Há alguns anos, um amigo meu nascido e crescido em São Paulo recebeu uma herança. Cansado das contravenções impunes e da pesada carga tributária sem retorno, tomou nas mãos o globo terrestre e passou a meditar sobre qual país seria ideal para morar. A Suíça foi o escolhido. Passou então a morar em um condomínio de luxo e comprou um belíssimo automóvel.

 

Após alguns dias no novo domicílio, ao entrar em seu apartamento, toca o interfone e uma voz pede que compareça a entrada do condomínio. Dá de cara com um policial, que com uma fita métrica nas mãos mostra que seu carro foi estacionado alguns centímetros além da guia, e, portanto ele, o policial, iria autuá-lo por desrespeito a lei.

 

Passado algum tempo, após multas e mais multas, chega ao condomínio bastante irritado e dá um tapa em uma planta. Ao entrar em seu apartamento o zelador lhe informa que acaba de multá-lo por agressão a vegetação. Foi a gota d´agua! Arruma as malas e retorna a São Paulo.

 

Outro dia desses, ao recordar esse episódio, passei a observar com mais atenção o comportamento de nós paulistanos.

 

No trânsito: motoristas falando ao telefone celular enquanto dirigem. Carros parados em fila dupla com pisca alerta ligado em vias de mão dupla, e, portanto, impedindo a passagem de veículos indo na mesma direção. Carros fazendo conversão sem acionar o pisca-pisca. Pedestres que atravessam fora da faixa. Carros que não respeitam pedestres. Motociclistas aos montes vindo em ambos os lados dos automóveis em alta velocidade, sem qualquer regulamentação, etc…

 

Trânsito em São Paulo

 

No Metrô: ninguém ou quase ninguém obedece aos avisos

 

 

Nas escadas rolantes: apesar dos avisos, nenhum deles é seguido pela maioría dos usuários

 

 

E assim por diante…

 


Julio Tannus é consultor em estudos e pesquisa aplicada e co-autor do livro “Teoria e Prática da Pesquisa Aplicada” (Editora Elsevier). Às terças-feiras, escreve no Blog do Mílton Jung

4 comentários sobre “Nem 8 nem 80!

    • Julio,

      O excesso da Suiça, educa. A malemolencia brasileira, deseduca. Adoramos impor regras aos outros, desde que estas não atinjam nosso direito (mesmo que não o tenhamos). Exemplo são os radares na cidade, que queremos sinalizados para poder tirar o pé do acelerador quando um estiver no caminho.

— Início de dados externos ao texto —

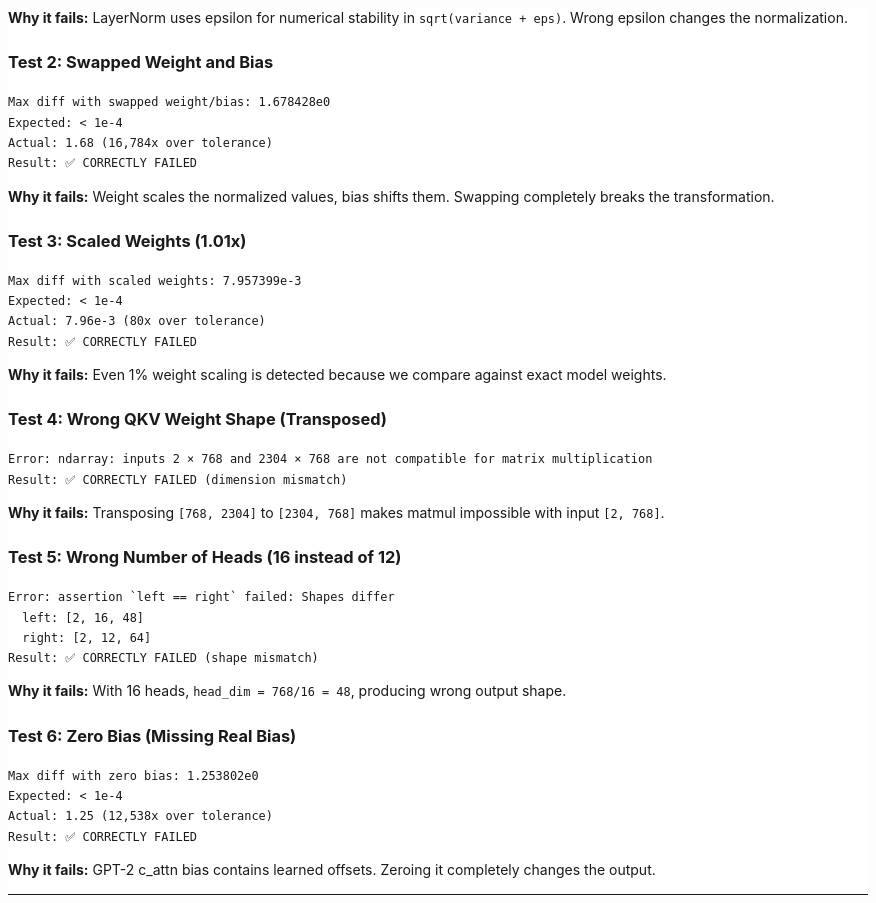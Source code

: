 **Why it fails:** LayerNorm uses epsilon for numerical stability in `sqrt(variance + eps)`. Wrong epsilon changes the normalization.

### Test 2: Swapped Weight and Bias
```
Max diff with swapped weight/bias: 1.678428e0
Expected: < 1e-4
Actual: 1.68 (16,784x over tolerance)
Result: ✅ CORRECTLY FAILED
```

**Why it fails:** Weight scales the normalized values, bias shifts them. Swapping completely breaks the transformation.

### Test 3: Scaled Weights (1.01x)
```
Max diff with scaled weights: 7.957399e-3
Expected: < 1e-4
Actual: 7.96e-3 (80x over tolerance)
Result: ✅ CORRECTLY FAILED
```

**Why it fails:** Even 1% weight scaling is detected because we compare against exact model weights.

### Test 4: Wrong QKV Weight Shape (Transposed)
```
Error: ndarray: inputs 2 × 768 and 2304 × 768 are not compatible for matrix multiplication
Result: ✅ CORRECTLY FAILED (dimension mismatch)
```

**Why it fails:** Transposing `[768, 2304]` to `[2304, 768]` makes matmul impossible with input `[2, 768]`.

### Test 5: Wrong Number of Heads (16 instead of 12)
```
Error: assertion `left == right` failed: Shapes differ
  left: [2, 16, 48]
  right: [2, 12, 64]
Result: ✅ CORRECTLY FAILED (shape mismatch)
```

**Why it fails:** With 16 heads, `head_dim = 768/16 = 48`, producing wrong output shape.

### Test 6: Zero Bias (Missing Real Bias)
```
Max diff with zero bias: 1.253802e0
Expected: < 1e-4
Actual: 1.25 (12,538x over tolerance)
Result: ✅ CORRECTLY FAILED
```

**Why it fails:** GPT-2 c_attn bias contains learned offsets. Zeroing it completely changes the output.

---
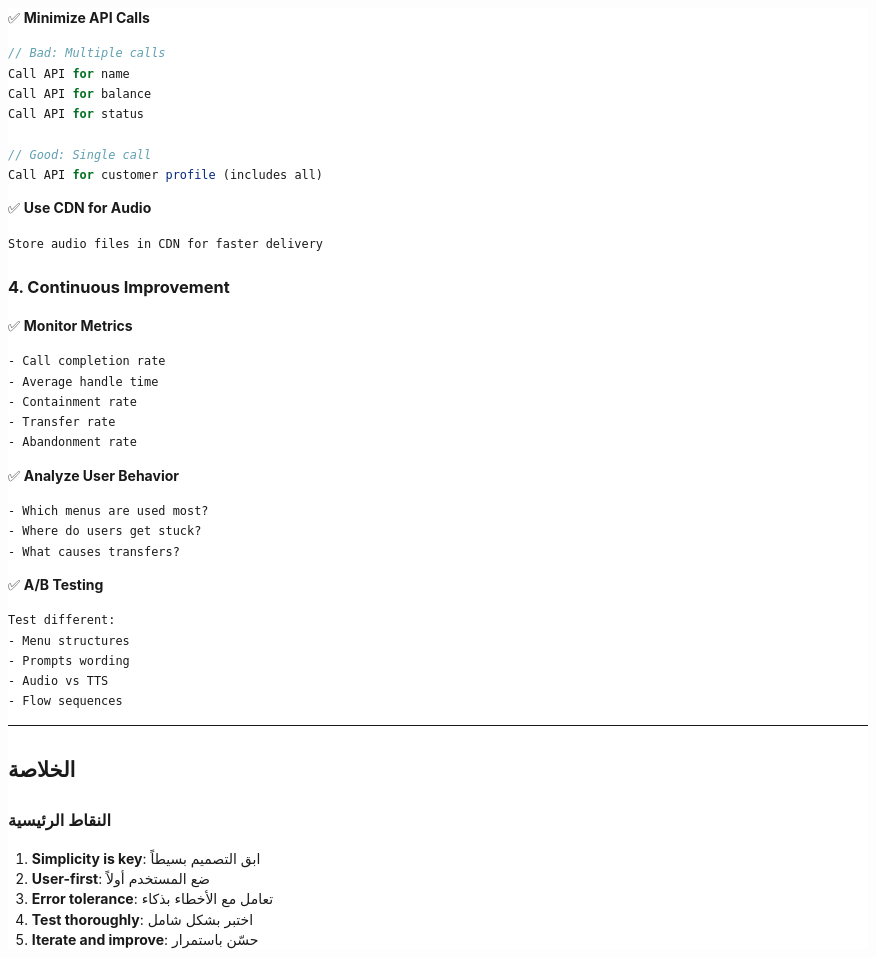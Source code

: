 ✅ **Minimize API Calls**
```javascript
// Bad: Multiple calls
Call API for name
Call API for balance
Call API for status

// Good: Single call
Call API for customer profile (includes all)
```

✅ **Use CDN for Audio**
```
Store audio files in CDN for faster delivery
```

### 4. Continuous Improvement

✅ **Monitor Metrics**
```
- Call completion rate
- Average handle time
- Containment rate
- Transfer rate
- Abandonment rate
```

✅ **Analyze User Behavior**
```
- Which menus are used most?
- Where do users get stuck?
- What causes transfers?
```

✅ **A/B Testing**
```
Test different:
- Menu structures
- Prompts wording
- Audio vs TTS
- Flow sequences
```

---

## الخلاصة

### النقاط الرئيسية

1. **Simplicity is key**: ابق التصميم بسيطاً
2. **User-first**: ضع المستخدم أولاً
3. **Error tolerance**: تعامل مع الأخطاء بذكاء
4. **Test thoroughly**: اختبر بشكل شامل
5. **Iterate and improve**: حسّن باستمرار
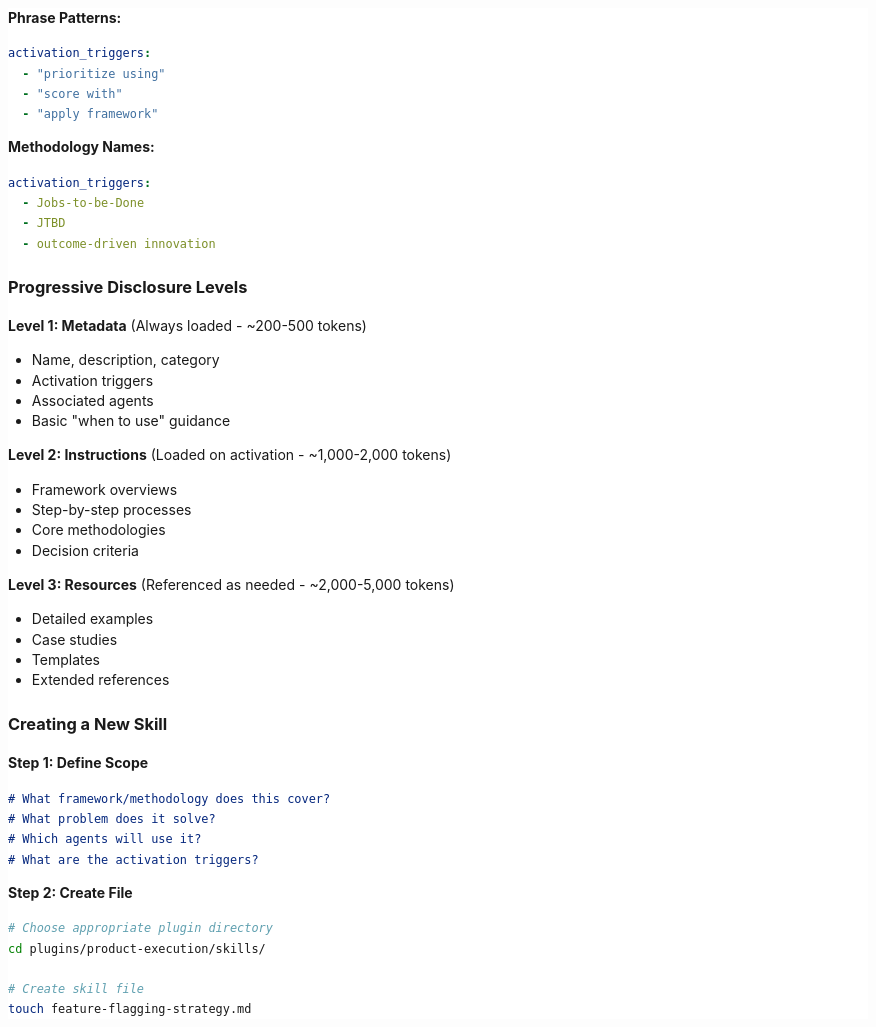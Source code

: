 **Phrase Patterns:**
```yaml
activation_triggers:
  - "prioritize using"
  - "score with"
  - "apply framework"
```

**Methodology Names:**
```yaml
activation_triggers:
  - Jobs-to-be-Done
  - JTBD
  - outcome-driven innovation
```

### Progressive Disclosure Levels

**Level 1: Metadata** (Always loaded - ~200-500 tokens)
- Name, description, category
- Activation triggers
- Associated agents
- Basic "when to use" guidance

**Level 2: Instructions** (Loaded on activation - ~1,000-2,000 tokens)
- Framework overviews
- Step-by-step processes
- Core methodologies
- Decision criteria

**Level 3: Resources** (Referenced as needed - ~2,000-5,000 tokens)
- Detailed examples
- Case studies
- Templates
- Extended references

### Creating a New Skill

**Step 1: Define Scope**
```markdown
# What framework/methodology does this cover?
# What problem does it solve?
# Which agents will use it?
# What are the activation triggers?
```

**Step 2: Create File**
```bash
# Choose appropriate plugin directory
cd plugins/product-execution/skills/

# Create skill file
touch feature-flagging-strategy.md
```
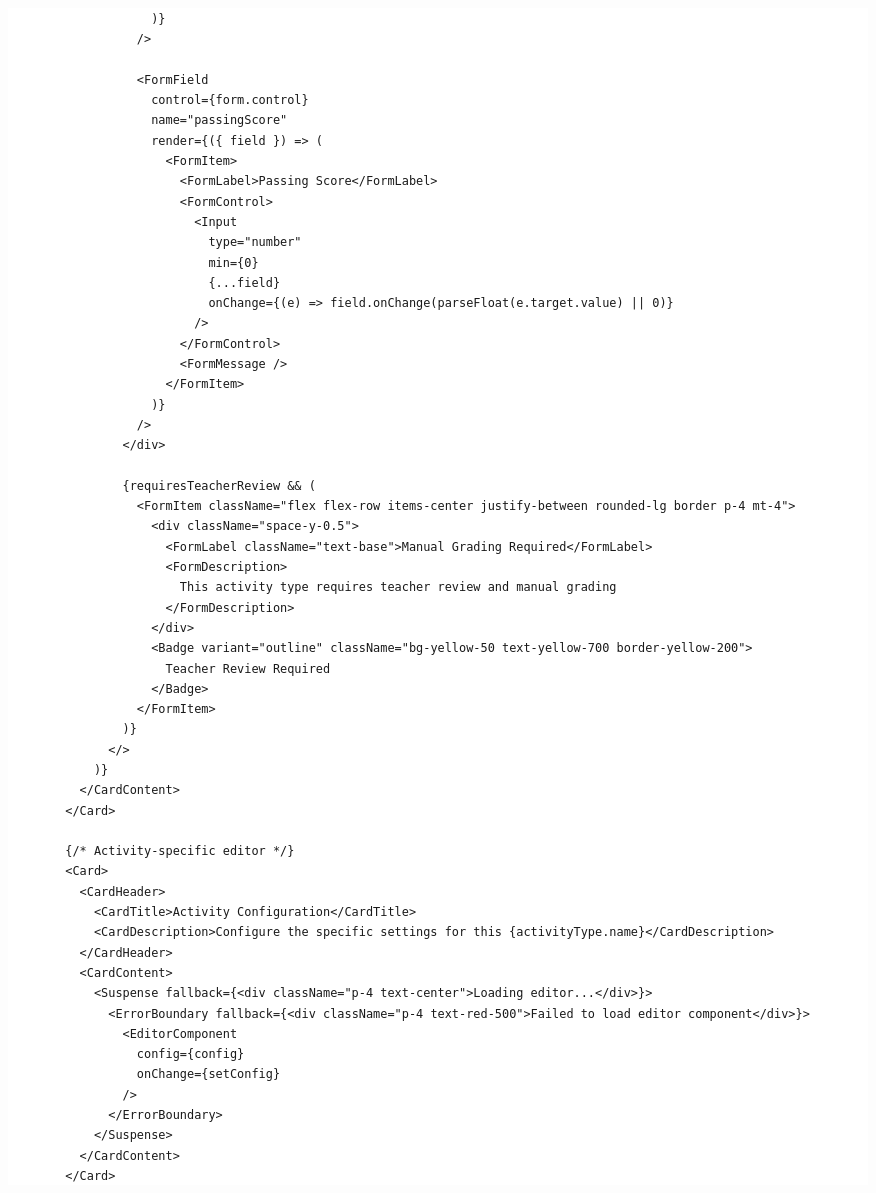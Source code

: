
 ```tsx
                    )}
                  />

                  <FormField
                    control={form.control}
                    name="passingScore"
                    render={({ field }) => (
                      <FormItem>
                        <FormLabel>Passing Score</FormLabel>
                        <FormControl>
                          <Input
                            type="number"
                            min={0}
                            {...field}
                            onChange={(e) => field.onChange(parseFloat(e.target.value) || 0)}
                          />
                        </FormControl>
                        <FormMessage />
                      </FormItem>
                    )}
                  />
                </div>

                {requiresTeacherReview && (
                  <FormItem className="flex flex-row items-center justify-between rounded-lg border p-4 mt-4">
                    <div className="space-y-0.5">
                      <FormLabel className="text-base">Manual Grading Required</FormLabel>
                      <FormDescription>
                        This activity type requires teacher review and manual grading
                      </FormDescription>
                    </div>
                    <Badge variant="outline" className="bg-yellow-50 text-yellow-700 border-yellow-200">
                      Teacher Review Required
                    </Badge>
                  </FormItem>
                )}
              </>
            )}
          </CardContent>
        </Card>

        {/* Activity-specific editor */}
        <Card>
          <CardHeader>
            <CardTitle>Activity Configuration</CardTitle>
            <CardDescription>Configure the specific settings for this {activityType.name}</CardDescription>
          </CardHeader>
          <CardContent>
            <Suspense fallback={<div className="p-4 text-center">Loading editor...</div>}>
              <ErrorBoundary fallback={<div className="p-4 text-red-500">Failed to load editor component</div>}>
                <EditorComponent
                  config={config}
                  onChange={setConfig}
                />
              </ErrorBoundary>
            </Suspense>
          </CardContent>
        </Card>

```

  1. Carlos Magno e Milton, assino em baixo seus comentários. Precisamos nos educar para aprender a viver coletivamente! Em um projeto que participei no passado, a nível mundial, sobre tendências sócio-culturais, o caráter nuclear de nós brasileiros foi definido como “individualista expressivo”.

  2. O problema de educação, a meu ver, não é somente, aquela que assistimos nas salas de aula das escolas, também é aquela em casa, com nossos pais, comentários como os deste blog, programas governamentais, entidades especializadas, etc.
    Passa também por uma questão cultural de nossa parte, em que a lei e a ética, assim como uma doença, têm que pegar.
    É difícil incluirmos as regras quando a maioria sequer consegue ter recursos para basicamente alimentar-se.
    Passamos muito tempo sem educar, sem conscientizar e sem responsabilizar. Isto tem que ser no dia-a-dia. Se perdermos o bonde, o outro demora e temos atraso.

    Estamos correndo atrás e é uma corrida contra uma forte maré.